Paesi importanti come Regno Unito e Polonia aderiscono all’Ue, ma non all’euro. L’Italia potrebbe fare altrettanto?
La moneta è sempre espressione della politica, e non è una buona strada dividere le due cose. Il motivo per cui oggi ci sono forze centrifughe e partiti che proclamano l’uscita dall’euro non mi sorprende né mi scandalizza, perché questo euro funziona malissimo. Lo documenta il fatto che le forze centrifughe sono evidentemente aumentate dopo il 2008. Oggi nell’Eurozona si contano 19 milioni di disoccupati, 8 milioni in più rispetto al 2006-2007.
E’ possibile coniugare permanenza nell’euro, Fiscal Compact e ripresa economica?

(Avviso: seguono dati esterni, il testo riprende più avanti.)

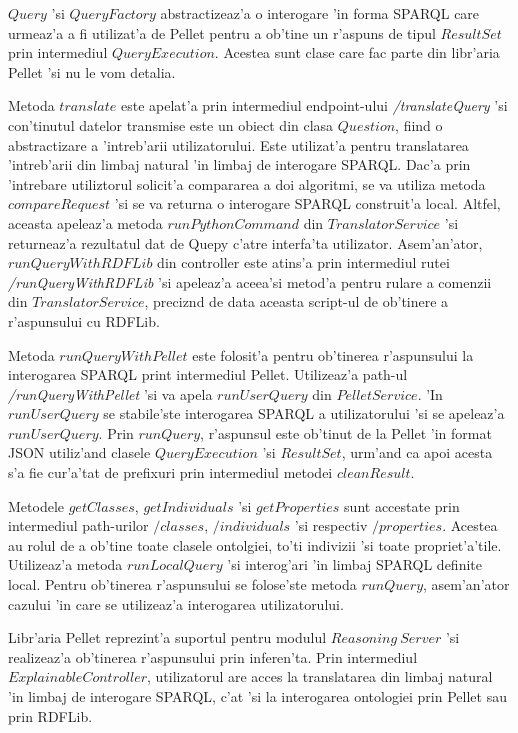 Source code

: \documentclass[12pt,a4paper,twoside]{report}
\begin{document}
$Query$ 'si $QueryFactory$ abstractizeaz'a o interogare 'in forma SPARQL care urmeaz'a a fi utilizat'a de Pellet pentru a ob'tine un r'aspuns de tipul $ResultSet$ prin intermediul $QueryExecution$. Acestea sunt clase care fac parte din libr'aria Pellet 'si nu le vom detalia.

Metoda $translate$ este apelat'a prin intermediul endpoint-ului {\it /translateQuery} 'si con'tinutul datelor transmise este un obiect din clasa $Question$, fiind o abstractizare a 'intreb'arii utilizatorului. Este utilizat'a pentru translatarea 'intreb'arii din limbaj natural 'in limbaj de interogare SPARQL.  Dac'a prin 'intrebare utiliztorul solicit'a compararea a doi algoritmi, se va utiliza metoda $compareRequest$ 'si se va returna o interogare SPARQL construit'a local. Altfel, aceasta apeleaz'a metoda $runPythonCommand$ din $TranslatorService$ 'si returneaz'a rezultatul dat de Quepy c'atre interfa'ta utilizator. Asem'an'ator, $runQueryWithRDFLib$ din controller este atins'a prin intermediul rutei {\it /runQueryWithRDFLib} 'si apeleaz'a aceea'si metod'a pentru rulare a comenzii din $TranslatorService$, preciz\ia nd de data aceasta script-ul de ob'tinere a r'aspunsului cu RDFLib.

Metoda $runQueryWithPellet$ este folosit'a pentru ob'tinerea r'aspunsului la interogarea SPARQL print intermediul Pellet. Utilizeaz'a path-ul {\it /runQueryWithPellet} 'si va apela $runUserQuery$ din $PelletService$. 'In $runUserQuery$ se stabile'ste interogarea SPARQL a utilizatorului 'si se apeleaz'a $runUserQuery$. Prin $runQuery$, r'aspunsul este ob'tinut de la Pellet 'in format JSON utiliz'and clasele $QueryExecution$ 'si $ResultSet$, urm'and ca apoi acesta s'a fie cur'a'tat de prefixuri prin intermediul metodei $cleanResult$.

Metodele $getClasses$, $getIndividuals$ 'si $getProperties$ sunt accestate prin intermediul path-urilor $/classes$, $/individuals$ 'si respectiv $/properties$. Acestea au rolul de a ob'tine toate clasele ontolgiei, to'ti indivizii 'si toate propriet'a'tile. Utilizeaz'a metoda $runLocalQuery$ 'si interog'ari 'in limbaj SPARQL definite local. Pentru ob'tinerea r'aspunsului se folose'ste metoda $runQuery$, asem'an'ator cazului 'in care se utilizeaz'a interogarea utilizatorului.

Libr'aria Pellet reprezint'a suportul pentru modulul $Reasoning\ Server$ 'si realizeaz'a ob'tinerea r'aspunsului prin inferen'ta. Prin intermediul $ExplainableController$, utilizatorul are acces la translatarea din limbaj natural 'in limbaj de interogare SPARQL, c'at 'si la interogarea ontologiei prin Pellet sau prin RDFLib.
\end{document}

Sì, basta volerlo. Il Fiscal Compact è certamente un vincolo per ciascuno dei Paesi membri dell’Eurozona, e toglie a ciascuno di essi la possibilità di generare carburante per l’economia. Da un lato è del tutto ragionevole che ciascun Paese abbia dei vincoli fiscali, l’errore consiste nel fatto che questi vincoli valgano per l’Eurozona nel suo complesso, anche se in Stati Uniti e Svizzera vale una sorta di Fiscal Compact, addirittura più severo che nell’Ue.

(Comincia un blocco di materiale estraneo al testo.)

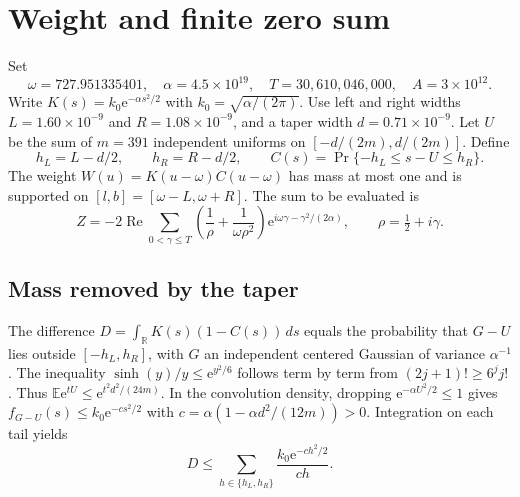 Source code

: \documentclass[11pt]{article}
\newcommand{\ee}{\mathrm{e}}
\begin{document}
\clearpage
\section{Weight and finite zero sum}
Set
\[
\omega=727.951335401,\quad \alpha=4.5\times10^{19},\quad
T=30{,}610{,}046{,}000,\quad A=3\times10^{12}.
\]
Write $K(s)=k_0\ee^{-\alpha s^2/2}$ with $k_0=\sqrt{\alpha/(2\pi)}$.
Use left and right widths $L=1.60\times10^{-9}$ and $R=1.08\times10^{-9}$,
and a taper width $d=0.71\times10^{-9}$. Let $U$ be the sum of $m=391$
independent uniforms on $[-d/(2m),d/(2m)]$. Define
\[
h_L=L-d/2,\qquad h_R=R-d/2,\qquad
C(s)=\Pr\{-h_L\le s-U\le h_R\}.
\]
The weight $W(u)=K(u-\omega)C(u-\omega)$ has mass at most one
and is supported on $[l,b]=[\omega-L,\omega+R]$.
The sum to be evaluated is
\begin{equation}\label{eq:signal}
Z=-2\operatorname{Re}\sum_{0<\gamma\le T}
  \left(\frac{1}{\rho}+\frac{1}{\omega\rho^2}\right)
  \ee^{i\omega\gamma-\gamma^2/(2\alpha)},
\qquad \rho=\tfrac12+i\gamma .
\end{equation}

\subsection{Mass removed by the taper}
The difference $D=\int_{\mathbb R}K(s)(1-C(s))\,ds$ equals the
probability that $G-U$ lies outside $[-h_L,h_R]$, with $G$ an
independent centered Gaussian of variance $\alpha^{-1}$.
The inequality $\sinh(y)/y\le\ee^{y^2/6}$ follows term by term from
$(2j+1)!\ge6^j j!$. Thus $\mathbb{E}\ee^{tU}\le\ee^{t^2d^2/(24m)}$.
In the convolution density, dropping $\ee^{-\alpha U^2/2}\le1$
gives $f_{G-U}(s)\le k_0\ee^{-cs^2/2}$ with
$c=\alpha(1-\alpha d^2/(12m))>0$. Integration on each tail yields
\begin{equation}\label{eq:mass}
D\le \sum_{h\in\{h_L,h_R\}}\frac{k_0\ee^{-ch^2/2}}{ch}.
\end{equation}
\end{document}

Il Fiscal Compact europeo lascia alcuni margini di manovra?
Sì, anche se questi margini di per sé non sono sufficienti a innescare la ripresa economica. Il punto è che il trattato UE impone sostanzialmente un bilancio di pareggio, ma di tipo strutturale. Se si riconosce che l’economia di un determinato Paese sta girando al di sotto delle sue potenzialità, si concede un certo spazio per fare disavanzo. Questo spazio dipende da come calcoliamo quanto l’economia in oggetto sta funzionando al di sotto delle sue potenzialità. Se per esempio si stabilisse che l’Italia sta lavorando di molto al di sotto delle sue potenzialità, lo spazio per creare disavanzo sarebbe un po’ più grande, anche se ciò non basterebbe per risolvere il problema.

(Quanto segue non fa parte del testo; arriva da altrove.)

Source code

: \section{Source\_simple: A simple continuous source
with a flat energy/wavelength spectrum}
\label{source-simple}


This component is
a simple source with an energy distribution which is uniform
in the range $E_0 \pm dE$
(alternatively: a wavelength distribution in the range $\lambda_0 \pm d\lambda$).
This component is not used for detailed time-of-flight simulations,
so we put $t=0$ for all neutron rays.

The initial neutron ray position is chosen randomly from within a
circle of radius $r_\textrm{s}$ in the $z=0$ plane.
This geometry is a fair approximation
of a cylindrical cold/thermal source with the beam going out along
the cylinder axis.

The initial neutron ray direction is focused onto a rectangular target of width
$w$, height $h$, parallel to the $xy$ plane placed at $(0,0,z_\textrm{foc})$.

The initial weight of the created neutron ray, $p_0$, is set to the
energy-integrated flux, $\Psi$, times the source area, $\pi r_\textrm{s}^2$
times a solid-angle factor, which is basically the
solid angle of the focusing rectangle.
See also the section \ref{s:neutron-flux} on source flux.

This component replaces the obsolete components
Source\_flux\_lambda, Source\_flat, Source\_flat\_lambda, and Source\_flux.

Quindi che cosa devono fare le istituzioni europee?
Per fornire carburante all’economia europea occorre che la tassazione complessiva dell’Eurozona sia mantenuta al di sotto della sua spesa pubblica creando un disavanzo europeo. Gli Stati Uniti hanno fatto il 10% di deficit/pil per uscire a fatica dalla crisi. E appena hanno provato a correggere il disavanzo hanno rallentato. In Europa, sarebbe sufficiente che il Consiglio UE si riunisse, riconoscendo la gravità della situazione dell’Eurozona e i problemi da cui origina: mancano carburante, domanda aggregata, reddito e denaro in circolazione. Per ridare carburante il Consiglio Ue decide che dalla mattina successiva l’Iva di tutti e 18 i Paesi membri è dimezzata. In Italia, ad esempio, l’aliquota del 22 passa all’11%.
In questo modo però si crea un buco nel bilancio dei singoli Paesi. Ciò non è contrario allo stesso Fiscal Compact?
Il mancato gettito potrebbe essere raccolto con l’emissione di un Eurobond garantito dalla Bce e suddiviso in parti proporzionali tra i diversi Paesi. La Germania non dovrà dare soldi all’Italia, ma tanto l’una quanto l’altra riceveranno soldi grazie all’Eurobond. Poiché inoltre si tratta di una decisione europea, il disavanzo che si creerà sarà tenuto fuori dal Fiscal Compact. Con questa soluzione già dal giorno successivo l’occupazione incomincerà a crescere.